▸ **Provided information**:
——————

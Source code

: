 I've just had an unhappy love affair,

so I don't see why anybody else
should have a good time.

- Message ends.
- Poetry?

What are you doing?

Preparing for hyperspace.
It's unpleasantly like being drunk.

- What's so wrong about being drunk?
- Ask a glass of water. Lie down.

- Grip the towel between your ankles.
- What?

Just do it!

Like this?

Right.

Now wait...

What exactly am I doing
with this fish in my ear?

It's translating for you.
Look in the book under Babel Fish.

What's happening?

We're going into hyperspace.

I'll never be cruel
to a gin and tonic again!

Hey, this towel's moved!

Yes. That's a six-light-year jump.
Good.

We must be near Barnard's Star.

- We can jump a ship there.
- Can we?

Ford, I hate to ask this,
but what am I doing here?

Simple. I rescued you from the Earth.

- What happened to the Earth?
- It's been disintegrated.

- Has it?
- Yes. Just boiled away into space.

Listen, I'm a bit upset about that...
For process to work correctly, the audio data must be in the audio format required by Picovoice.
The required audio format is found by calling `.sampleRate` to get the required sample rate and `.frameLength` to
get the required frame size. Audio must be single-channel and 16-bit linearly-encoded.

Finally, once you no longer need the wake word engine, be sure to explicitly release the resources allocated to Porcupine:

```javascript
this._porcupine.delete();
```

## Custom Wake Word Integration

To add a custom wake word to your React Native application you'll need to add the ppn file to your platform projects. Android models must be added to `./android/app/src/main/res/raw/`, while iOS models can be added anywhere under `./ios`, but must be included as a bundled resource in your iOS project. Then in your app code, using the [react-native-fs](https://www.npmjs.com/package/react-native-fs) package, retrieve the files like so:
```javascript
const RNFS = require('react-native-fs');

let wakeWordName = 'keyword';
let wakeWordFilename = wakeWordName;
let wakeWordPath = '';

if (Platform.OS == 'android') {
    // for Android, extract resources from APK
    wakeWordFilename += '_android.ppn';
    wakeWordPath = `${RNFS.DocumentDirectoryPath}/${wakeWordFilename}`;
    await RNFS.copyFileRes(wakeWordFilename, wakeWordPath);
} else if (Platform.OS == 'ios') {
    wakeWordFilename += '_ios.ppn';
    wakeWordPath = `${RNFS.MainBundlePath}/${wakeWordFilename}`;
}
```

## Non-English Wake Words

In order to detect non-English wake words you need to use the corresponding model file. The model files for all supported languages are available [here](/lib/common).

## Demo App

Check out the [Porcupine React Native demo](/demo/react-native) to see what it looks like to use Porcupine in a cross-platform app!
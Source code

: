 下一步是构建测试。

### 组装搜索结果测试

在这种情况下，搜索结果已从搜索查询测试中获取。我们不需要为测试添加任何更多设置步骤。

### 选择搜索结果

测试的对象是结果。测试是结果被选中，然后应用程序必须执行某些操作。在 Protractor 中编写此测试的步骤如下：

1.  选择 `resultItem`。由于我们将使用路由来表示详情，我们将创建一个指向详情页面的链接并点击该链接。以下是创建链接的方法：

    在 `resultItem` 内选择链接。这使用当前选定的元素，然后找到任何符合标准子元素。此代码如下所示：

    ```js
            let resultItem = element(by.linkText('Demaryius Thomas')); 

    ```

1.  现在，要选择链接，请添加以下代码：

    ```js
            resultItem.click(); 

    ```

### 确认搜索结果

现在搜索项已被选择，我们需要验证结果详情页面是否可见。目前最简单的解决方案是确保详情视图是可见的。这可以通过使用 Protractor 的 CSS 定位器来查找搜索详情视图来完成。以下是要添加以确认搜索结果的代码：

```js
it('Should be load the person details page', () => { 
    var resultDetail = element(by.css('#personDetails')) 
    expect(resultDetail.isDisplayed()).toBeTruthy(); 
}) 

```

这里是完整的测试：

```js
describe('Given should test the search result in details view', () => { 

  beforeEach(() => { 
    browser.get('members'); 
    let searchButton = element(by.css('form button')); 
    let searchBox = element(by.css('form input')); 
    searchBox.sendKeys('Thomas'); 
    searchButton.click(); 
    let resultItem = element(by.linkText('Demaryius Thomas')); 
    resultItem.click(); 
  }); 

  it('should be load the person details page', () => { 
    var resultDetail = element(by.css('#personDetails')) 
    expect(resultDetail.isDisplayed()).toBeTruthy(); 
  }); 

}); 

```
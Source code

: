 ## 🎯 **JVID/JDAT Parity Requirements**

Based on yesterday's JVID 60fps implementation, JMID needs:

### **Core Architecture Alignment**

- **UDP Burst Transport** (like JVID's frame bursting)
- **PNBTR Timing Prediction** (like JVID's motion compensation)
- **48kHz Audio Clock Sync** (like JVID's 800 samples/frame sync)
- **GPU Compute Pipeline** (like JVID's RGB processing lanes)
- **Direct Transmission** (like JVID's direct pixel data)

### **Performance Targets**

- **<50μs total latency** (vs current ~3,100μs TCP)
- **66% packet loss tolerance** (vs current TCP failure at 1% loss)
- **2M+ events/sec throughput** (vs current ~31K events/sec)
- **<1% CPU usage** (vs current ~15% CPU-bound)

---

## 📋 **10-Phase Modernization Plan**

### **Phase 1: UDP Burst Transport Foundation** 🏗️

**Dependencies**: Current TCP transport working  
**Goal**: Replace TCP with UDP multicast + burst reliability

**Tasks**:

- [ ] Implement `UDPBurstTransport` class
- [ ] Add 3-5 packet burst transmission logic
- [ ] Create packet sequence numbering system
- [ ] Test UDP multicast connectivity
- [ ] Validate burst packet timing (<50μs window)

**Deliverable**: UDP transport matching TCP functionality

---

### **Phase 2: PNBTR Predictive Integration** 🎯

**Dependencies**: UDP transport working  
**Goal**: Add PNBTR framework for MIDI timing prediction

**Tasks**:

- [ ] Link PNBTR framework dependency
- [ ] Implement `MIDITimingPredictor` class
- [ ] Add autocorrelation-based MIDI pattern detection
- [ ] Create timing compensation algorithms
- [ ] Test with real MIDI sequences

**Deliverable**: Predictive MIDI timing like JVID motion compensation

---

——————

▸ **Aim of the task**: I'd like the lines above from the one with "- **<50μs total" up to and including the one with "- [ ] Link PNBTR framework dependency" copied exactly, with no other lines.

▸ **Task response**:
- **<50μs total latency** (vs current ~3,100μs TCP)
- **66% packet loss tolerance** (vs current TCP failure at 1% loss)
- **2M+ events/sec throughput** (vs current ~31K events/sec)
- **<1% CPU usage** (vs current ~15% CPU-bound)

---

## 📋 **10-Phase Modernization Plan**

### **Phase 1: UDP Burst Transport Foundation** 🏗️

**Dependencies**: Current TCP transport working  
**Goal**: Replace TCP with UDP multicast + burst reliability

**Tasks**:

- [ ] Implement `UDPBurstTransport` class
- [ ] Add 3-5 packet burst transmission logic
- [ ] Create packet sequence numbering system
- [ ] Test UDP multicast connectivity
- [ ] Validate burst packet timing (<50μs window)

**Deliverable**: UDP transport matching TCP functionality

---

### **Phase 2: PNBTR Predictive Integration** 🎯

**Dependencies**: UDP transport working  
**Goal**: Add PNBTR framework for MIDI timing prediction

**Tasks**:

- [ ] Link PNBTR framework dependency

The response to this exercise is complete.